The complete field of 132 competitors featured nine golfers with ties to the Northwest, including four who did not advance to match play: Denise Kieffer (University Place, Wash.), Susan Craven (Snohomish, Wash.), Carrie Jacobson (Bellevue, Wash.) and Karen Madison (East Wenatchee, Wash.)
Click here for complete coverage of the 2018 U.S. Senior Women’s Amateur Championship.
Tennant defeated No. 55 seed Susan Marchese of Omaha, Neb. After dropping her first hole, Tennant won the next three and never looked back holding the lead all the way through to a 3 and 1 win.
In a tightly contested match, Frohnmayer defeated No. 30 seed Annette Gaiotti of Park City, Utah after taking her first lead of the day on the 14th hole and matching her opponent over the final four holes to secure a 1 up victory.

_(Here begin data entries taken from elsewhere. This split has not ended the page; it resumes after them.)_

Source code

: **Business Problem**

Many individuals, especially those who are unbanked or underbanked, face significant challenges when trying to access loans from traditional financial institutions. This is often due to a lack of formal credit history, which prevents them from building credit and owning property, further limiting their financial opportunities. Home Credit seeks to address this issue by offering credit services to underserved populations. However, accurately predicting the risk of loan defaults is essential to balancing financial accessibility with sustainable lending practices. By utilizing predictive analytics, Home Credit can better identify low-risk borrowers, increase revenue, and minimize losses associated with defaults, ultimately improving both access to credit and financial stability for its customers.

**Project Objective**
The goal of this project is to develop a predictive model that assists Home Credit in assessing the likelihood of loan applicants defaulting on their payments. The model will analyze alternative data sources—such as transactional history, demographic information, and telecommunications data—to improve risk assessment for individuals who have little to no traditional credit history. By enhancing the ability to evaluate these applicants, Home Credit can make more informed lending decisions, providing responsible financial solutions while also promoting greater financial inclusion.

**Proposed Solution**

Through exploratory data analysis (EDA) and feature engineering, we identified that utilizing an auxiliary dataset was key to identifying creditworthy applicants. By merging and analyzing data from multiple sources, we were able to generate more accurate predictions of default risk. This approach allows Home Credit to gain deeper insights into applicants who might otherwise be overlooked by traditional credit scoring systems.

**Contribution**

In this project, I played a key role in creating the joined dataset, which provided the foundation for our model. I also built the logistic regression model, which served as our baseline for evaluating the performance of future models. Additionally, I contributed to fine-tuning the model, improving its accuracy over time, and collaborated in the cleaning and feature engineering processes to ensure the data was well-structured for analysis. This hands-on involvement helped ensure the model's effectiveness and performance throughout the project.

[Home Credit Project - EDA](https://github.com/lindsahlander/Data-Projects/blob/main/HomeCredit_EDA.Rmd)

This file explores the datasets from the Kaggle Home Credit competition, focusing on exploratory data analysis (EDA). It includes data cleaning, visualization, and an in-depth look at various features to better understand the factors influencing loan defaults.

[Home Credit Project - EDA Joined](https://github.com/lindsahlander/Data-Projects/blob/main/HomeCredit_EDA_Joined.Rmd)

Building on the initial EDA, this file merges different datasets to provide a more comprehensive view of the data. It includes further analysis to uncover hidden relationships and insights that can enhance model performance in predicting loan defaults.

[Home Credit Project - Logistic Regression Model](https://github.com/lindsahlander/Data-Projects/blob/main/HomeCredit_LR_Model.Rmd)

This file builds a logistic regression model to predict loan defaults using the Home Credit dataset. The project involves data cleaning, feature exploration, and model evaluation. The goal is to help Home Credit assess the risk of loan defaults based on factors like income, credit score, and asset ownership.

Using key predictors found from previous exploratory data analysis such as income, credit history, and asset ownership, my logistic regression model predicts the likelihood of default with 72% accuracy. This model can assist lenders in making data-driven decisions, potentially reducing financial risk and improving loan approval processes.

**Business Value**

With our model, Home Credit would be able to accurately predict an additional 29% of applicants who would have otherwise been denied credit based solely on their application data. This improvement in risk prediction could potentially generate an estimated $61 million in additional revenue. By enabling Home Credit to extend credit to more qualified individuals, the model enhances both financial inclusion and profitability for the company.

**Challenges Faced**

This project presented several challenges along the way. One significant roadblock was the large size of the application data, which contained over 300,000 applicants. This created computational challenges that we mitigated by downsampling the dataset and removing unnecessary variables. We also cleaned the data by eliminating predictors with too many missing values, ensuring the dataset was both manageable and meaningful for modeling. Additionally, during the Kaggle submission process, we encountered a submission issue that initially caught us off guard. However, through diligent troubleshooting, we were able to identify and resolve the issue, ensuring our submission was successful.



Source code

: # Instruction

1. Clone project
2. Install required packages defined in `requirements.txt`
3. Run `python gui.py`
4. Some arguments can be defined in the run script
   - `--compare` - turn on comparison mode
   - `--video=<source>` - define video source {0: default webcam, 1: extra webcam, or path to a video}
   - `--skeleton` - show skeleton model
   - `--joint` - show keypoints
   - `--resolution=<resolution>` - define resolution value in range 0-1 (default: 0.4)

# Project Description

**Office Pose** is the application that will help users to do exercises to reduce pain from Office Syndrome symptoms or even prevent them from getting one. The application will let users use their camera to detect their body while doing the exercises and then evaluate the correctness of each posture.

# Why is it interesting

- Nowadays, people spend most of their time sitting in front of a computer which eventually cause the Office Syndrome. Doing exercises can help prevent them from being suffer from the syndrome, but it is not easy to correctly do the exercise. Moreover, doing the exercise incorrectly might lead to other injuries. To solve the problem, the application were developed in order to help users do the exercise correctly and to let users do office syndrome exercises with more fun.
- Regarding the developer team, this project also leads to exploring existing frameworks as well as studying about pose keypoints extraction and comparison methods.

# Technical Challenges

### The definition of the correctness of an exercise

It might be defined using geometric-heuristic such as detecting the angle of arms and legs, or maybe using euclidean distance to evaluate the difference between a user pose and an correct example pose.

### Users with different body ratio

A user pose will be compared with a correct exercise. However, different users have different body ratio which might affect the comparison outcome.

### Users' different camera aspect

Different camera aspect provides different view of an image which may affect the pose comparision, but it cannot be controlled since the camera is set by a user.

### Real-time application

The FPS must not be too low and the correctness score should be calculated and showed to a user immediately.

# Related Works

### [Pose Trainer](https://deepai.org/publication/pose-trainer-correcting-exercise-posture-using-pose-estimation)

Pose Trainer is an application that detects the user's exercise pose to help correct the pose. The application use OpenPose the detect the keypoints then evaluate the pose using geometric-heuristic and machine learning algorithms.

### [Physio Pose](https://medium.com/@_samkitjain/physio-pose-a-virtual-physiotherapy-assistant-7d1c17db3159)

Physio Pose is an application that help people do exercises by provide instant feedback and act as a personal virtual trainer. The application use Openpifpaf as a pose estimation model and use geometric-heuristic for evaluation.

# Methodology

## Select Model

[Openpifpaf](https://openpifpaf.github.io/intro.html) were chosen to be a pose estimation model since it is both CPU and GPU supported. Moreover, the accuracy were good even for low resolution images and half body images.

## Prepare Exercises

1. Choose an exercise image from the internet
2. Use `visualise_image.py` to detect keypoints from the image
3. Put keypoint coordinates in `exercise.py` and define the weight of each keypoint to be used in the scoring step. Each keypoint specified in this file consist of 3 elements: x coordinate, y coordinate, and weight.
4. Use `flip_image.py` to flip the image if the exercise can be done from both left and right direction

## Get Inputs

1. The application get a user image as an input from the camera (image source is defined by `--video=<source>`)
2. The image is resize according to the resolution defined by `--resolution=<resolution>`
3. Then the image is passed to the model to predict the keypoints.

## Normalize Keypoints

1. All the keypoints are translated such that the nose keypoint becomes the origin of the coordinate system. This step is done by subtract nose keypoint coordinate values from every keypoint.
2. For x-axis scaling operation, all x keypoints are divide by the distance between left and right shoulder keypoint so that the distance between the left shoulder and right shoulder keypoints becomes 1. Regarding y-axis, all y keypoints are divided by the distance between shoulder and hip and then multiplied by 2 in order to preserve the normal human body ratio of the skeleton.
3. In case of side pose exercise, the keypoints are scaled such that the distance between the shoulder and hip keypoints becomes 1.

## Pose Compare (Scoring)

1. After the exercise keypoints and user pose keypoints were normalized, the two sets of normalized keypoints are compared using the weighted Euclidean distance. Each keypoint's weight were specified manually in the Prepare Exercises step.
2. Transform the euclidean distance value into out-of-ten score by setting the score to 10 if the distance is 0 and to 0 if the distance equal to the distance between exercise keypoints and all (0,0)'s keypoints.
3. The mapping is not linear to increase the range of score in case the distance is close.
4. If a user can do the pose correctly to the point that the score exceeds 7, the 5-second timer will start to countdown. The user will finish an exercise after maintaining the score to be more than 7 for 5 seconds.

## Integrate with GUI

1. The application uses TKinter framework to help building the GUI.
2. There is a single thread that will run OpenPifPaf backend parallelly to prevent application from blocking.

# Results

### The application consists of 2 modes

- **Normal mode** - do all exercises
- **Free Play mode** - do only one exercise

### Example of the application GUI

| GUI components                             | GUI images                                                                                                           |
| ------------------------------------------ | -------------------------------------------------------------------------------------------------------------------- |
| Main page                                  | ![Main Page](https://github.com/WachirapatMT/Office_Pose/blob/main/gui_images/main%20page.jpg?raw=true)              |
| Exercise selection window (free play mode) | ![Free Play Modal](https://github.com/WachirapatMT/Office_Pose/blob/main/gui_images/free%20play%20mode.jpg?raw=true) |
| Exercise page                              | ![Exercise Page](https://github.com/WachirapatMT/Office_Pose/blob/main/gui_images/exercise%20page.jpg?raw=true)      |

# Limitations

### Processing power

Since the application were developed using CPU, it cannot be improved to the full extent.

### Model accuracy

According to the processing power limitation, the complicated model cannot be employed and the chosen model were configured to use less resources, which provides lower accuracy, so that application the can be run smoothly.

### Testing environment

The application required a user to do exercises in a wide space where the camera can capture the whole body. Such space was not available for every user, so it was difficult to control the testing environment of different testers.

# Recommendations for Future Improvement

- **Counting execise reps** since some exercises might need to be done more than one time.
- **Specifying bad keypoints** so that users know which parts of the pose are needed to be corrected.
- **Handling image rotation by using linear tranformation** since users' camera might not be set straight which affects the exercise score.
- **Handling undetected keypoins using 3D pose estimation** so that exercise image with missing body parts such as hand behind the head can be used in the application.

Lara Tennant, 51, of Portland, Ore., was a co-medalist in the 2017 U.S. Senior Women’s Amateur. Tennant, who played college golf at the University of Arizona, played in the 2000 U.S. Women’s Amateur and the 2017 U.S. Senior Women’s Amateur on her home course, Waverley Country Club. Her husband, Bob, grew up in a house on the 12th hole at Waverley, and her father, George Mack Sr., learned how to play at the course. She captured two Oregon Golf Association championships in 2017: the Oregon Senior Women’s Amateur and Oregon Women’s Mid-Amateur, which she also won in 2003 and 2008. Last year she was named the 2017 PNGA Senior Women’s Player of the Year.
Terri Frohnmayer, 62, of Salem, Ore., won the 1976 Pacific Northwest Golf Association Women’s Amateur Championship. A Rollins College Sports Hall of Fame member, she played golf through college, but stopped playing golf to pursue a business career. Approximately 24 years later in 2002, she decided to play again at the urging of her mother and husband. In 2010, she won the PNGA Senior Women’s Championship and followed that by winning the 2011 U.S. Senior Women’s Amateur. Named the Oregon Golf Association Player of the Year and PNGA Senior Women’s Player of the Year in 2011, she works in commercial real estate at First Commercial Real Estate Services, LLC in Salem.